Rivulets of water or crystalline facets of ice glow on glass surfaces against a blurry background of outdoor places and architectural forms. Carol Inez Charney’s Interior Landscapes could be described as photography becoming painting and vice versa. Spatially ambiguous, they open up a space of quiet contemplation encouraging rich associations about our inner and outer worlds. In their hypnotic charge the works invite the viewer to get lost in them and welcome the critical gaze that seeks beauty as well as intellect and complexity.
With degrees in both painting and photography, her approach is dominated by gesture, fluidity, color blending as well as by the tension between accident and intent, linking back to modernist, abstract painting. Photographical basics such as the capturing of fleeting constellations, focal points, contrasts and the blurring of fiction and reality are also central to her compositions. In this Charney comments on the mutual influence photography and painting have had on each other throughout time. Painters such as Anselm Kiefer and Al Held and photographers as different as Uta Barth, Sarah Charlesworth, and Josef Sudek are to be found on her list of influential figures, while the works easily compete with contemporary colleagues such as Edward Burtynsky or Richard Misrach.
Charney started working with the Interior Landscapes back in 2002 in Minnesota as, looking through a condensation-streaked window out to a frozen landscape, she realized she “could use the camera to reinterpret the world around me into a form akin to that of painting”, which changed her way of seeing landscape. Today her portfolio mirrors her ambitious engagement with the subject matter and a gradual change in technique— continuously exploring a variety of moods, temperatures and degrees of abstraction. Some works are calm and playful; others are characterized by brighter colors with an urban, vibrant tone.
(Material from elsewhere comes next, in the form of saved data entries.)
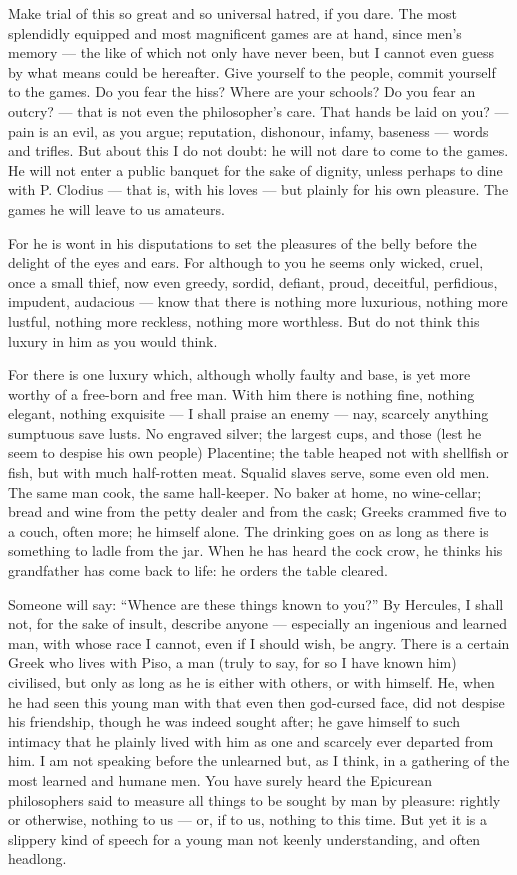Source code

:  Make trial of this so great and so universal hatred, if you dare. The most splendidly equipped and most magnificent games are at hand, since men's memory — the like of which not only have never been, but I cannot even guess by what means could be hereafter. Give yourself to the people, commit yourself to the games. Do you fear the hiss? Where are your schools? Do you fear an outcry? — that is not even the philosopher's care. That hands be laid on you? — pain is an evil, as you argue; reputation, dishonour, infamy, baseness — words and trifles. But about this I do not doubt: he will not dare to come to the games. He will not enter a public banquet for the sake of dignity, unless perhaps to dine with P. Clodius — that is, with his loves — but plainly for his own pleasure. The games he will leave to us amateurs.

 For he is wont in his disputations to set the pleasures of the belly before the delight of the eyes and ears. For although to you he seems only wicked, cruel, once a small thief, now even greedy, sordid, defiant, proud, deceitful, perfidious, impudent, audacious — know that there is nothing more luxurious, nothing more lustful, nothing more reckless, nothing more worthless. But do not think this luxury in him as you would think.

 For there is one luxury which, although wholly faulty and base, is yet more worthy of a free-born and free man. With him there is nothing fine, nothing elegant, nothing exquisite — I shall praise an enemy — nay, scarcely anything sumptuous save lusts. No engraved silver; the largest cups, and those (lest he seem to despise his own people) Placentine; the table heaped not with shellfish or fish, but with much half-rotten meat. Squalid slaves serve, some even old men. The same man cook, the same hall-keeper. No baker at home, no wine-cellar; bread and wine from the petty dealer and from the cask; Greeks crammed five to a couch, often more; he himself alone. The drinking goes on as long as there is something to ladle from the jar. When he has heard the cock crow, he thinks his grandfather has come back to life: he orders the table cleared.

 Someone will say: ``Whence are these things known to you?'' By Hercules, I shall not, for the sake of insult, describe anyone — especially an ingenious and learned man, with whose race I cannot, even if I should wish, be angry. There is a certain Greek who lives with Piso, a man (truly to say, for so I have known him) civilised, but only as long as he is either with others, or with himself. He, when he had seen this young man with that even then god-cursed face, did not despise his friendship, though he was indeed sought after; he gave himself to such intimacy that he plainly lived with him as one and scarcely ever departed from him. I am not speaking before the unlearned but, as I think, in a gathering of the most learned and humane men. You have surely heard the Epicurean philosophers said to measure all things to be sought by man by pleasure: rightly or otherwise, nothing to us — or, if to us, nothing to this time. But yet it is a slippery kind of speech for a young man not keenly understanding, and often headlong.

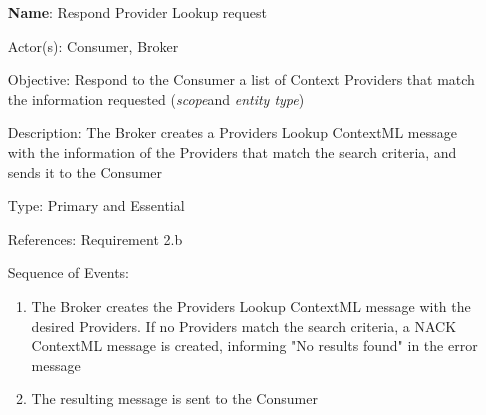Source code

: \begin{itemize}
	\item[\textbf{Name}:] Respond Provider Lookup request
	\item[Actor(s):] Consumer, Broker
	\item[Objective:] Respond to the Consumer a list of Context Providers that match the information requested (\textit{scope}and \textit{entity type})
	\item[Description:] The Broker creates a Providers Lookup ContextML message with the information of the Providers that match the search criteria, and sends it to the Consumer
	\item[Type:] Primary and Essential
	\item[References:] Requirement 2.b 
	\item[Sequence of Events:]\hfill
	\begin{enumerate}
		\item The Broker creates the Providers Lookup ContextML message with the desired Providers. If no Providers match the search criteria, a NACK ContextML message is created, informing "No results found" in the error message
		\item The resulting message is sent to the Consumer
	\end{enumerate}
\end{itemize}

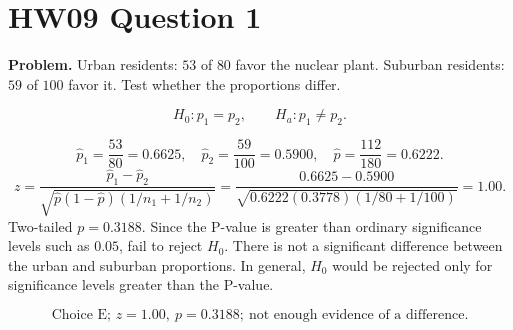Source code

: \documentclass[11pt]{article}
\begin{document}
\section*{HW09 Question 1}

\textbf{Problem.} Urban residents: \(53\) of \(80\) favor the nuclear plant. Suburban residents: \(59\) of \(100\) favor it. Test whether the proportions differ.

\[
H_0:p_1=p_2,\qquad H_a:p_1\ne p_2.
\]

\[
\hat p_1=\frac{53}{80}=0.6625,\quad \hat p_2=\frac{59}{100}=0.5900,\quad
\hat p=\frac{112}{180}=0.6222.
\]
\[
z=\frac{\hat p_1-\hat p_2}{\sqrt{\hat p(1-\hat p)(1/n_1+1/n_2)}}=
\frac{0.6625-0.5900}{\sqrt{0.6222(0.3778)(1/80+1/100)}}=1.00.
\]
Two-tailed \(p=0.3188\). Since the P-value is greater than ordinary significance levels such as \(0.05\), fail to reject \(H_0\). There is not a significant difference between the urban and suburban proportions. In general, \(H_0\) would be rejected only for significance levels greater than the P-value.

\[
\boxed{\text{Choice E; }z=1.00,\ p=0.3188;\ \text{not enough evidence of a difference.}}
\]
\end{document}
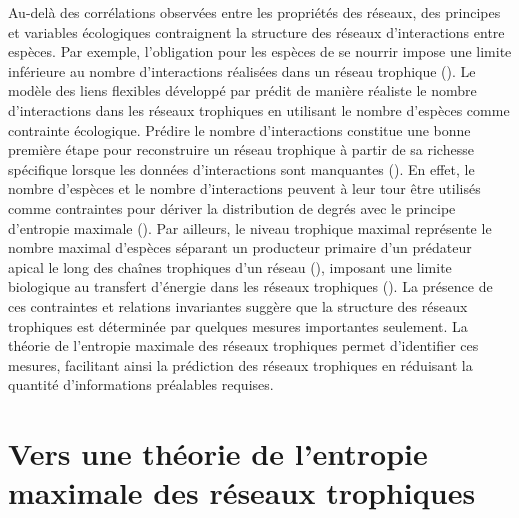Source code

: Au-delà des corrélations observées entre les propriétés des réseaux, des
principes et variables écologiques contraignent la structure des réseaux
d'interactions entre espèces. Par exemple, l'obligation pour les espèces de se
nourrir impose une limite inférieure au nombre d'interactions réalisées dans un
réseau trophique (\cite{MacDonald2020Revisiting}). Le modèle des liens flexibles
développé par \textcite{MacDonald2020Revisiting} prédit de manière réaliste le
nombre d'interactions dans les réseaux trophiques en utilisant le nombre
d'espèces comme contrainte écologique. Prédire le nombre d'interactions
constitue une bonne première étape pour reconstruire un réseau trophique à
partir de sa richesse spécifique lorsque les données d'interactions sont
manquantes (\cite{Strydom2021Roadmapa}). En effet, le nombre d'espèces et le
nombre d'interactions peuvent à leur tour être utilisés comme contraintes pour
dériver la distribution de degrés avec le principe d'entropie maximale
(\cite{Williams2011Biology}). Par ailleurs, le niveau trophique maximal
représente le nombre maximal d'espèces séparant un producteur primaire d'un
prédateur apical le long des chaînes trophiques d'un réseau
(\cite{Cohen1978Food}), imposant une limite biologique au transfert d'énergie
dans les réseaux trophiques (\cite{Williams2004Limits}). La présence de ces
contraintes et relations invariantes suggère que la structure des réseaux
trophiques est déterminée par quelques mesures importantes seulement. La théorie
de l'entropie maximale des réseaux trophiques permet d'identifier ces mesures,
facilitant ainsi la prédiction des réseaux trophiques en réduisant la quantité
d'informations préalables requises. 


\section{Vers une théorie de l'entropie maximale des réseaux trophiques}

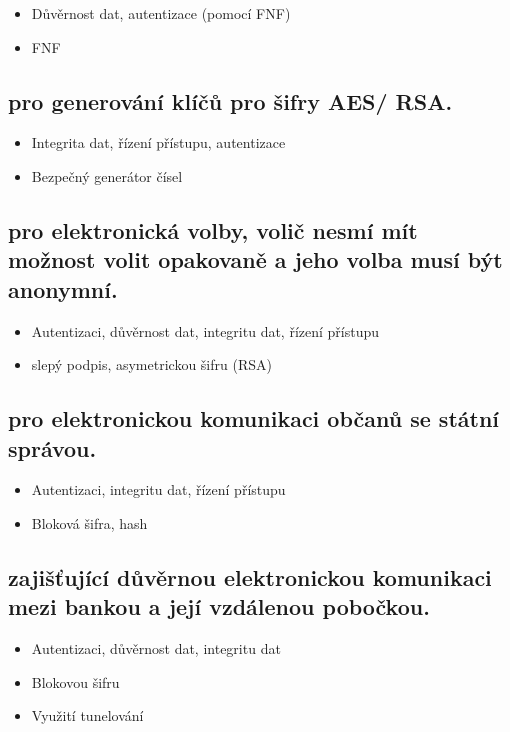 \begin{itemize}
    \item Důvěrnost dat, autentizace (pomocí FNF)
    \item FNF
\end{itemize}

\subsection{pro generování klíčů pro šifry AES/ RSA.}

\begin{itemize}
    \item Integrita dat, řízení přístupu, autentizace
    \item Bezpečný generátor čísel
\end{itemize}

\subsection{pro elektronická volby, volič nesmí mít možnost volit opakovaně a jeho volba musí být anonymní.}

\begin{itemize}
    \item Autentizaci, důvěrnost dat, integritu dat, řízení přístupu
    \item slepý podpis, asymetrickou šifru (RSA)
\end{itemize}


\subsection{pro elektronickou komunikaci občanů se státní správou.}

\begin{itemize}
    \item Autentizaci, integritu dat, řízení přístupu
    \item Bloková šifra, hash
\end{itemize}

\subsection{zajišťující důvěrnou elektronickou komunikaci mezi bankou a její vzdálenou pobočkou.}

\begin{itemize}
    \item Autentizaci, důvěrnost dat, integritu dat
    \item Blokovou šifru
    \item Využití tunelování
\end{itemize}
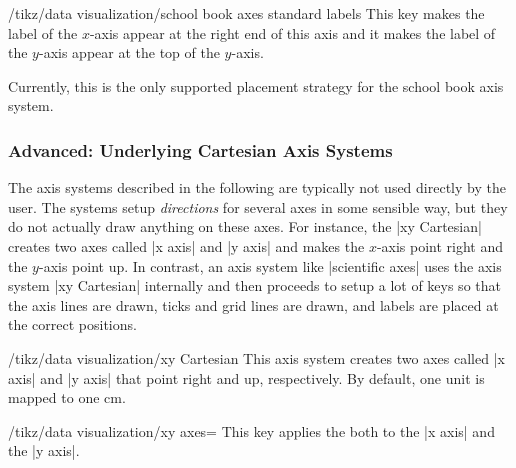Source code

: \begin{key}{/tikz/data visualization/school book axes standard labels}
  This key makes the label of the $x$-axis appear at the right end of
  this axis and it makes the label of the $y$-axis appear at the top
  of the $y$-axis.

  Currently, this is the only supported placement strategy for the
  school book axis system.
\begin{codeexample}[]
\end{codeexample}
\end{key}





\subsubsection{Advanced: Underlying Cartesian Axis Systems}

The axis systems described in the following are typically not used
directly by the user. The systems setup \emph{directions} for several
axes in some sensible way, but they do not actually draw anything on
these axes. For instance, the |xy Cartesian| creates two axes called
|x axis| and |y axis| and makes the $x$-axis point right and the
$y$-axis point up. In contrast, an axis system like |scientific axes|
uses the axis system |xy Cartesian| internally and then proceeds to
setup a lot of keys so that the axis lines are drawn,
ticks and grid lines are drawn, and labels are placed at the correct
positions. 

\begin{key}{/tikz/data visualization/xy Cartesian}
  This axis system creates two axes called |x axis| and |y axis| that
  point right and up, respectively. By default, one unit is mapped to
  one cm.

\begin{codeexample}[]
\end{codeexample}
  
  
  \begin{key}{/tikz/data visualization/xy axes=}
    This key applies the  both to the |x axis| and the
    |y axis|. 
  \end{key}

\end{key}


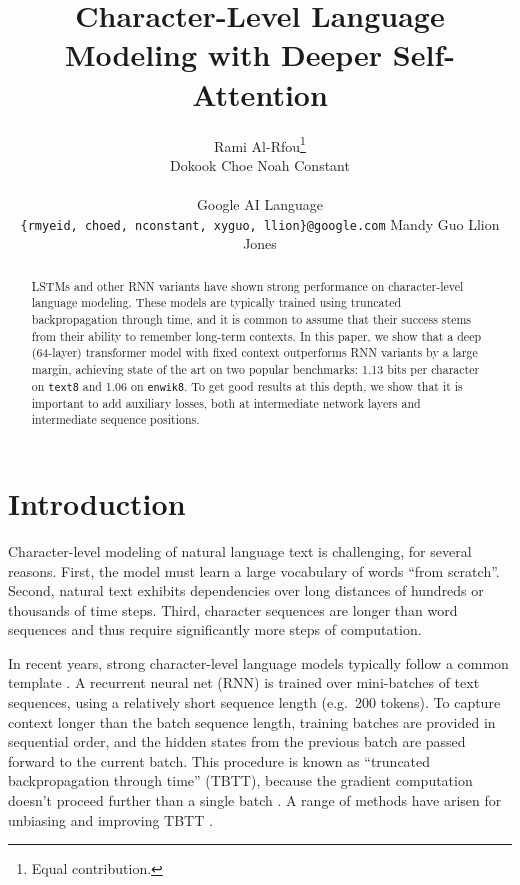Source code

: \documentclass[letterpaper]{article}
\title{Character-Level Language Modeling with Deeper Self-Attention}
\author{Rami Al-Rfou\thanks{Equal contribution.}\\
 \And
 Dokook Choe\footnotemark[1]
 \And 
 Noah Constant\footnotemark[1]
 \\\hspace{0.5pt}
 \\
 Google \textsc{AI} Language
 \\
 \texttt{\{rmyeid, choed, nconstant, xyguo, llion\}@google.com}
 \And
 Mandy Guo\footnotemark[1]
 \And
 Llion Jones\footnotemark[1]
}
\newcommand{\texteight}{\texttt{text8}}
\newcommand{\enwikeight}{\texttt{enwik8}}
\begin{document}
\maketitle

\begin{abstract}

LSTMs and other RNN variants have shown strong performance on character-level language modeling.
These models are typically trained using truncated backpropagation through time, and it is common to assume that their success stems from their ability to remember long-term contexts.
In this paper, we show that a deep (64-layer) transformer model \cite{NIPS2017_7181} with fixed context outperforms RNN variants by a large margin, achieving state of the art on two popular benchmarks: 1.13 bits per character on \texteight{} and 1.06 on \enwikeight{}.
To get good results at this depth, we show that it is important to add auxiliary losses, both at intermediate network layers and intermediate sequence positions.

\end{abstract}

\section{Introduction}

Character-level modeling of natural language text is challenging, for several reasons.
First, the model must learn a large vocabulary of words ``from scratch''.
Second, natural text exhibits dependencies over long distances of hundreds or thousands of time steps.
Third, character sequences are longer than word sequences and thus require significantly more steps of computation.

In recent years, strong character-level language models typically follow a common template \cite{conf/interspeech/MikolovKBCK10,extensionsmikolov,sundermeyer2012lstm}.
A recurrent neural net (RNN) is trained over mini-batches of text sequences, using a relatively short sequence length (e.g.~200 tokens).
To capture context longer than the batch sequence length, training batches are provided in sequential order, and the hidden states from the previous batch are passed forward to the current batch.
This procedure is known as ``truncated backpropagation through time'' (TBTT), because the gradient computation doesn't proceed further than a single batch \cite{werbos1990backpropagation}.
A range of methods have arisen for unbiasing and improving TBTT \cite{tallec2017unbiasing,ke2017sparse}.
\end{document}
Instead of entirely manipulating her works with digital software, she operates with real physical space, natural light and moving water and mixes digital and analog technology in a complicated multi-step process. This involves digital photography, color manipulations, a medium-format Hasselblad film camera and chromogenic printing processes. The architectural images are then re-shot back onto film through water-coated glass to obscure the motif’s provenance and to include the crisp quality of analog film and the sometimes lucky results obtained in a darkroom.
Charney’s work has been exhibited widely in the US and is represented in several renowned corporate collections - for example by AT&T, Microsoft and Morgan Stanley - as well as in private and university collections.
I accordance with professional photography edition sizing standards, the photographic work is produced in limited editions which vary according to size between 5 and 30 prints per edition.
Most work is available in sizes
150x150 cm (edition of 8)
122x122 cm (edition of 10 or 15)
102x102cm (edition of 10 or 15)
76x76 cm (edition of 15)
51x51 cm (edition of 15)
36x36 cm (edition of 30)
Some early work only exists in small sizes of 51 and 36 cm, while a 36 cm version is no longer produced for newer work.
The number of total prints of one work is often not higher than 88, newest work not more than 42 or 58 prints. Earlier work that exists in all listed sizes exists in a maximum of 98 prints in total.
Each work is issued with an edition label on the back, signed by the artist.